2. Suleiman Abba. In my November 29, 2014 article titled “Suleiman Abba: Inspector General for the President (IGP),” I wrote: “Let’s stop the pretense. We have no Inspector General of Police in Nigeria. What we have is an Inspector General for the President. It’s still IGP, but we know what the “P” in the initialism actually stands for. IGP Suleiman Abba will certainly gown down in the annals as the most openly politically partisan police chief Nigeria has ever had. “….Abba has carried on as if he is no more than an appendage of the president’s office. But it isn’t his overzealously undisguised partisanship in and of itself that is unusual; it’s the bewilderingly tasteless showiness with which he is doing it. “From instructing his men and women to forcibly deny members of the House of Representatives entry into their chambers, to initially spurning the invitation of the House before grudgingly accepting it, to refusing to recognize the legitimacy of the Speaker when he appeared before the House, Abba has stepped outside the bounds of decency and conventional policing. He has redefined his role as not the chief law enforcement officer of the nation but as a protector of the president and a tormentor of his opponents. These days it’s hard to tell the IGP apart from the People’s Democratic Party’s hacks and spin doctors. In fact, he seems to be doing a better job at defending the PDP and the President than the people who are paid to do so. Any Inspector General of Police who outdoes hacks and spin doctors in political propaganda is beneath contempt.”

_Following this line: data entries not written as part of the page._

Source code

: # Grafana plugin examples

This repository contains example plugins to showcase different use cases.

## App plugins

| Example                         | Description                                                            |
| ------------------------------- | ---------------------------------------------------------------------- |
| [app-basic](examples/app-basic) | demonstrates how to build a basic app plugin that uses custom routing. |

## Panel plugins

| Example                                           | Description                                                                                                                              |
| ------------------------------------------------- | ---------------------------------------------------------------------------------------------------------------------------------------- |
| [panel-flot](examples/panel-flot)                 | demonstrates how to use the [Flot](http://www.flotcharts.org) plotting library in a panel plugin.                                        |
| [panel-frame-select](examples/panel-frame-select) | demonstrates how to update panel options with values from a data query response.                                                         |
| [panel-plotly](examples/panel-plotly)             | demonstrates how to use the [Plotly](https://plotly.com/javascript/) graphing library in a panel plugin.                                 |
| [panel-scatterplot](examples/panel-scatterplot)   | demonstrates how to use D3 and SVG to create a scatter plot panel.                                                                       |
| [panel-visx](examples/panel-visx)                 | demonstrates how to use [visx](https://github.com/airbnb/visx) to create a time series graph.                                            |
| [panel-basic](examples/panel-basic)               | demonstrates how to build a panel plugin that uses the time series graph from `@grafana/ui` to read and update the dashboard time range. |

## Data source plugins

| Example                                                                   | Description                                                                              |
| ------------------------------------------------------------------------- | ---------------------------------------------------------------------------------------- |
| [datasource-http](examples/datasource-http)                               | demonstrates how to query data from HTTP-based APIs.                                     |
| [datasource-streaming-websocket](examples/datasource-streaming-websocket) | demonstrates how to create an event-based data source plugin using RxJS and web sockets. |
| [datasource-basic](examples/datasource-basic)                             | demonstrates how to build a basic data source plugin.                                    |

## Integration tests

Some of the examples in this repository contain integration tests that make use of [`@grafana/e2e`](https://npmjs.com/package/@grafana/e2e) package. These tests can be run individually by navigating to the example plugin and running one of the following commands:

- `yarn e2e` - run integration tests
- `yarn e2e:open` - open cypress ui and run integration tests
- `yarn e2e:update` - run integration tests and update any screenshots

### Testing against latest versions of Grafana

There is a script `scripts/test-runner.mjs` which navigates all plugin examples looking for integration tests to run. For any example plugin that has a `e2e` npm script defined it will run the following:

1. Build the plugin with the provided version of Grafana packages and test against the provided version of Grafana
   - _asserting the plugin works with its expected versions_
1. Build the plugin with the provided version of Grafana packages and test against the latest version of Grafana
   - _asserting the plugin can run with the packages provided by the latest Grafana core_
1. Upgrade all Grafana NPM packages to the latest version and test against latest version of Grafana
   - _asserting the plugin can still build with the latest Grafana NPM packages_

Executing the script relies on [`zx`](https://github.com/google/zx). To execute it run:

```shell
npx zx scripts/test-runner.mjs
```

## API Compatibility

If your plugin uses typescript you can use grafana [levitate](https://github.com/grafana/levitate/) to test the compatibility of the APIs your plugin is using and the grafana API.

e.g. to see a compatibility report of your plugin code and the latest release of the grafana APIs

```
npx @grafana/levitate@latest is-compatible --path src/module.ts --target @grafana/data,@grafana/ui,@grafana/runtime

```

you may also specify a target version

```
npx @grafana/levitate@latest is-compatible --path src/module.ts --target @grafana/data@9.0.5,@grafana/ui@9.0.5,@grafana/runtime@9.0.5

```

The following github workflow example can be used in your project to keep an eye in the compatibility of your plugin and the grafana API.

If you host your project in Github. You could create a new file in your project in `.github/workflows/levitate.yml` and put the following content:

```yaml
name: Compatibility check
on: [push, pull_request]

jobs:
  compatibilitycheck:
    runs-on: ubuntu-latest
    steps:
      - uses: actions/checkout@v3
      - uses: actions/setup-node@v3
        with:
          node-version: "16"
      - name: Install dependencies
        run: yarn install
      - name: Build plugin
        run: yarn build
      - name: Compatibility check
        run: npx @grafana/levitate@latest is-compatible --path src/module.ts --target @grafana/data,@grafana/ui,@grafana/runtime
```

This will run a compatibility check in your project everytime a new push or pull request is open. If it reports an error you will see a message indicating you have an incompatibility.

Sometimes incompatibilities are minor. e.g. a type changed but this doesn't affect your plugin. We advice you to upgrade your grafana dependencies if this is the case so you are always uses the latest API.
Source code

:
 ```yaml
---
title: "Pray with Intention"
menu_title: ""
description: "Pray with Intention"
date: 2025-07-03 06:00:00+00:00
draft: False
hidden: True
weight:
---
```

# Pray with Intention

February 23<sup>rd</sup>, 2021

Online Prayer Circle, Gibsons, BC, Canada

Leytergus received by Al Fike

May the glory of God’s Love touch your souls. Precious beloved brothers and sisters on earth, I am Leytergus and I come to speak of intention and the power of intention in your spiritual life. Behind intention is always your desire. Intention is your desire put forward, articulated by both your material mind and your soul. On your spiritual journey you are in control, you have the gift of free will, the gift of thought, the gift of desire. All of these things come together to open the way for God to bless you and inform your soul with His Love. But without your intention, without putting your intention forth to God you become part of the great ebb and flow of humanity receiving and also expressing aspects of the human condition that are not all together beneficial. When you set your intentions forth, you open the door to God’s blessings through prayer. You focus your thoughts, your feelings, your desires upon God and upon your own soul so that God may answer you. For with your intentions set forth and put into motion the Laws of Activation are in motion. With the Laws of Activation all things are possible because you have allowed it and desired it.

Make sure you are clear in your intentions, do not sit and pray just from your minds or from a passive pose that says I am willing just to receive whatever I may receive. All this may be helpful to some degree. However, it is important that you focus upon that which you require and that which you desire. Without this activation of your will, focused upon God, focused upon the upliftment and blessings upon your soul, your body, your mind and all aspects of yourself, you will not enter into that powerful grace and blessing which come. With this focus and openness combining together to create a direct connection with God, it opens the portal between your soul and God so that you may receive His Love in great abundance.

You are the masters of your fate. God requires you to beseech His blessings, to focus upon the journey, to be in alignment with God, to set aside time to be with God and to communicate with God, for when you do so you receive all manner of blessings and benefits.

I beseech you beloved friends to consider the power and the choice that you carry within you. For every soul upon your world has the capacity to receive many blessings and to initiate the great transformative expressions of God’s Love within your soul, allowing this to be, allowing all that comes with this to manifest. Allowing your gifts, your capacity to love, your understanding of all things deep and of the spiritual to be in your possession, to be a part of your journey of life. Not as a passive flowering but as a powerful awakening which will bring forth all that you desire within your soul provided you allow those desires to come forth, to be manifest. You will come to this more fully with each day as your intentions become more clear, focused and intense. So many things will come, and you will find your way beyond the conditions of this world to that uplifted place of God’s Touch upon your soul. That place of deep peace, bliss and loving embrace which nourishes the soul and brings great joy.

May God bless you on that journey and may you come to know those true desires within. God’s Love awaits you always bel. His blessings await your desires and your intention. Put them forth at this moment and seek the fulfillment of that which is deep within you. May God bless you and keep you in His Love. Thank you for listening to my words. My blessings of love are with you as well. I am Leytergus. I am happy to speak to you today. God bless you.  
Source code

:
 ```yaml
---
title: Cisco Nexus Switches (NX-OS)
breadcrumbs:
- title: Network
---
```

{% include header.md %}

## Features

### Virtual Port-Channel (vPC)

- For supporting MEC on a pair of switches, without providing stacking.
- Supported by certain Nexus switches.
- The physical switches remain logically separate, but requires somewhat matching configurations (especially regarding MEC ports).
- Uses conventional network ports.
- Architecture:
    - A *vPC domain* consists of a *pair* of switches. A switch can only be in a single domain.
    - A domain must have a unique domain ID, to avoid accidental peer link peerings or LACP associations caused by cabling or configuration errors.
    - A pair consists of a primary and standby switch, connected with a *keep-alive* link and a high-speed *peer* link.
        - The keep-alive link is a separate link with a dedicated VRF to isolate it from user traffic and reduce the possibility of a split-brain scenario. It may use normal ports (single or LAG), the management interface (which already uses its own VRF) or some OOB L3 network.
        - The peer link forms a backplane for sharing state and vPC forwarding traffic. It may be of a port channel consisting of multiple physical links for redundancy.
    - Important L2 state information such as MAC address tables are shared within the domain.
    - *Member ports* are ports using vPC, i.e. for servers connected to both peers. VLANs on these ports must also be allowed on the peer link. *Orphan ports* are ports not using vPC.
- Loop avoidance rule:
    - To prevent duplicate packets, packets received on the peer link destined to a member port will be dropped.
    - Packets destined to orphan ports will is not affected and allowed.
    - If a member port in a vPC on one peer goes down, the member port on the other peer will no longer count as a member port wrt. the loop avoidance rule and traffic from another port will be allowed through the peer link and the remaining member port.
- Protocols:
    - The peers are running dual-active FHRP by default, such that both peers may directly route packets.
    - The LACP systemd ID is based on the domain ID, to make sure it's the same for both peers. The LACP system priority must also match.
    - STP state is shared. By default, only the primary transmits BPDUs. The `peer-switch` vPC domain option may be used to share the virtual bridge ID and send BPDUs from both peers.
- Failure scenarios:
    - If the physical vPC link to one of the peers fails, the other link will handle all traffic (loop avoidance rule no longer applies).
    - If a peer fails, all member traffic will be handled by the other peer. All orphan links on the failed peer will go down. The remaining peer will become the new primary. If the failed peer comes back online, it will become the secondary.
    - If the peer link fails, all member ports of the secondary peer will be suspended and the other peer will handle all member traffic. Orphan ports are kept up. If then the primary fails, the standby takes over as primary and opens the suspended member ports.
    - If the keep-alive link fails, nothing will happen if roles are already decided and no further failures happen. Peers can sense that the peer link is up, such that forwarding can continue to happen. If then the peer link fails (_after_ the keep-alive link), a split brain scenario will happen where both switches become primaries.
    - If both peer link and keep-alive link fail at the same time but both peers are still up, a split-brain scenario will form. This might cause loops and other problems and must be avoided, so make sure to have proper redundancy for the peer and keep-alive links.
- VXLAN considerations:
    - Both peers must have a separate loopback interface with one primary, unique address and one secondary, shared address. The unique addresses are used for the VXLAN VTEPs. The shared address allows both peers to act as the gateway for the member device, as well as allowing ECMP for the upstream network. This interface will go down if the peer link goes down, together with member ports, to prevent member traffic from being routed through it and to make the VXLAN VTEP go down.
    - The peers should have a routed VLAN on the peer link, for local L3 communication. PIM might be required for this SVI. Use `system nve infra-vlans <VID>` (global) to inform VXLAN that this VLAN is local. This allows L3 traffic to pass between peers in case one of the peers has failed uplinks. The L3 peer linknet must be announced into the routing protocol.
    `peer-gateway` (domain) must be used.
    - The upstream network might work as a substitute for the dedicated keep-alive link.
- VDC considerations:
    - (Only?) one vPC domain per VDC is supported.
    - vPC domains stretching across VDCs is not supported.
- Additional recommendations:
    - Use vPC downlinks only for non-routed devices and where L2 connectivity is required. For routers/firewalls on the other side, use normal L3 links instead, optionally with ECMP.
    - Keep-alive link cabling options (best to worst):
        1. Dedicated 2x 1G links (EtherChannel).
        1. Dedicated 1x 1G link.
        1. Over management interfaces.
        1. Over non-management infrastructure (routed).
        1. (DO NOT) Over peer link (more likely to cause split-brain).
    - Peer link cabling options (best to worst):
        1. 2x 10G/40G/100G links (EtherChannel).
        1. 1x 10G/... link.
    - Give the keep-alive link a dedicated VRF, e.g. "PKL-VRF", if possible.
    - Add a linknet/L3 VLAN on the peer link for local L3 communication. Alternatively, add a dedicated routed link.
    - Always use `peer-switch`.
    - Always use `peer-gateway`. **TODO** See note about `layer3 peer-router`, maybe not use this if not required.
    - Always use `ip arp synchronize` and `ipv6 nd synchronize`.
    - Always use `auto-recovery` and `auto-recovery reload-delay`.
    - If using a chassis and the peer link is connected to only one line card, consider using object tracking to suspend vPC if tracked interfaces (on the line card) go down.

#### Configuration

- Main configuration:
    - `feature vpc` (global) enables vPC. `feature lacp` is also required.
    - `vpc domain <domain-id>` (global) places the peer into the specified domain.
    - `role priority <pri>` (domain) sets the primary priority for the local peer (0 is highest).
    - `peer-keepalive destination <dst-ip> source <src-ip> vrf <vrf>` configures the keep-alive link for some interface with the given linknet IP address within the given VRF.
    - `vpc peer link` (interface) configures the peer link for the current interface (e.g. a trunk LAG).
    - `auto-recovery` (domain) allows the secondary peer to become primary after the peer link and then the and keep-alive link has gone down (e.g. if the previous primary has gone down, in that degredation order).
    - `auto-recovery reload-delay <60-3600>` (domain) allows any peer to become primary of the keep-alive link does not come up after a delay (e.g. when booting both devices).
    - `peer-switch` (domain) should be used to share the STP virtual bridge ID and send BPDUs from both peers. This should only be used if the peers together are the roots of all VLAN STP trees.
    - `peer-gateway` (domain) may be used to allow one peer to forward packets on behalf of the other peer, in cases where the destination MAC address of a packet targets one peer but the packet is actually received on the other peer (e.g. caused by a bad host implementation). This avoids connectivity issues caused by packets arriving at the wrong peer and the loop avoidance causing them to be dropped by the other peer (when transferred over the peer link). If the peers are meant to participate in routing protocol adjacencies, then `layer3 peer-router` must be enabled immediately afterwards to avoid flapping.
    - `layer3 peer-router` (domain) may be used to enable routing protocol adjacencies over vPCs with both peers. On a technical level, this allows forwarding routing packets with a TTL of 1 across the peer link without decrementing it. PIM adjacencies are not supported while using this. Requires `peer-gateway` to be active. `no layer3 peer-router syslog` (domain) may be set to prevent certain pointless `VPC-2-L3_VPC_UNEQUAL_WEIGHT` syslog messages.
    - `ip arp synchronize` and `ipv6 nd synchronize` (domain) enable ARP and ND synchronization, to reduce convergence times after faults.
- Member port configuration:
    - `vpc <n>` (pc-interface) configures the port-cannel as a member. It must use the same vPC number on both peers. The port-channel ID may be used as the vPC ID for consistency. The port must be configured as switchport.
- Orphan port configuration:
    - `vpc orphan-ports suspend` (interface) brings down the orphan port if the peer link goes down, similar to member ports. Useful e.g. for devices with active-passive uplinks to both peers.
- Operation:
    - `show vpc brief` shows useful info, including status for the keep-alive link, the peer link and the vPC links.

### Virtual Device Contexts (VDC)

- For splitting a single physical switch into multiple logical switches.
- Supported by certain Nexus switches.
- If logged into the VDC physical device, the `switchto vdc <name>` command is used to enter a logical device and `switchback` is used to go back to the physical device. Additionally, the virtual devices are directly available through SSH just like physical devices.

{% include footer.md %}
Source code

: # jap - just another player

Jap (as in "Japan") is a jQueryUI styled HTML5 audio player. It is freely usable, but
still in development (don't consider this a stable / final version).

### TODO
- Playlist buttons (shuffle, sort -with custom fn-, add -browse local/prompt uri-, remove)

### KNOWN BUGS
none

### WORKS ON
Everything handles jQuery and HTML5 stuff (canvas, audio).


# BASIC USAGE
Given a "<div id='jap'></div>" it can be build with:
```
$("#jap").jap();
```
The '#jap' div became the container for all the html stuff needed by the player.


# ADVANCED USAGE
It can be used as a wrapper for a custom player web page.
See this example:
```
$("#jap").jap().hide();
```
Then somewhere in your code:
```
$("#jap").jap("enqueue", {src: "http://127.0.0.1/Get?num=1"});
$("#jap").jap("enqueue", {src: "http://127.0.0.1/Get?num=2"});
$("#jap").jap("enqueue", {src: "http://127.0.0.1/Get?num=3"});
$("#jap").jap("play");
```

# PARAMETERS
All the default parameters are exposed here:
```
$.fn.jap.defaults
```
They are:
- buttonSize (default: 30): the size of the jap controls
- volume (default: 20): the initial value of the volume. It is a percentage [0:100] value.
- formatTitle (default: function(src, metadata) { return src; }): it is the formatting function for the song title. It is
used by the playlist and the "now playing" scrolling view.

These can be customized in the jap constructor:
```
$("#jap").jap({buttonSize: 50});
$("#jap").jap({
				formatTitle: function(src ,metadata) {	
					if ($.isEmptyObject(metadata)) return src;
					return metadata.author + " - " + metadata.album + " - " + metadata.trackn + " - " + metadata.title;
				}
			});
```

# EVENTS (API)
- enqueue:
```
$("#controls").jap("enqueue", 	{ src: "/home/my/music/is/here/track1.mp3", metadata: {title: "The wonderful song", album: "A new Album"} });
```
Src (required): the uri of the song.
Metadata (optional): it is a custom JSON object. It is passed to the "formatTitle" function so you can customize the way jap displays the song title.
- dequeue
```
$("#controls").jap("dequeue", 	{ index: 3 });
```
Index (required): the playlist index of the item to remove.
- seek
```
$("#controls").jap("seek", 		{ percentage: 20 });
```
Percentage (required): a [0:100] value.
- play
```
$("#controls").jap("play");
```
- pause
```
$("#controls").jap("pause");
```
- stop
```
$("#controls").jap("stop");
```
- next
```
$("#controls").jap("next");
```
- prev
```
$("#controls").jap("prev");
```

No one will take Buhari seriously if he does not fire Suleiman Abba. I will personally transmute into Buhari’s severest critic if he retains Abba.
No one will take Buhari seriously if he does not fire Suleiman Abba. I will personally transmute into Buhari’s severest critic if he retains Abba.
3. Service chiefs. All the political service chiefs that conspired with Goodluck Jonathan to cause a shift in the date of the presidential election should be fired. They were clearly partisan and unprofessional in ways that have no parallel in Nigeria’s democratic history. While we are at it, Brigadier Olaleye Lajide, the rabidly obsessive army spokesman who lied to the news media that Buhari had no school certificate, and that Buhari got enlisted in the army on the written recommendation of his principal, should be fired. He would do a better job being PDP’s spokesman. In the last few months, the Nigerian military got embarrassingly politicized, and they in turn militarized our politics. A politicized military of the kind we witnessed under Jonathan has no place in a democracy, especially a democracy brought about by the thirst for change. They are a danger to the nation. Buhari should weed them out forthwith if he truly means change.
4. NTA chief executives. No one watches the Nigerian Television Authority these days. The few who watch it do so either because they have no option or because they are curious to know what the heck the dinosaurs at NTA are up to. All NTA does now is, to use my description of the organization in a 2004 article titled “Tonie Iredia’s Propaganda on NTA,” assault “our sensibilities with cheap, unimaginative propaganda,” and being an “irritatingly boring, one-sided propaganda mouth-piece of an insensitive, incompetent and unbelievably venal government.” NTA was particularly vicious in its propaganda in the last presidential election. For NTA to be worth viewing again, its top dogs need to go. Never again should we have the kind of NTA we had in the months leading up to the election.
5. The corrupt fat cats at NNPC.
Who else should go to smooth the path for the change Buhari promised us? I’d love to read your thoughts.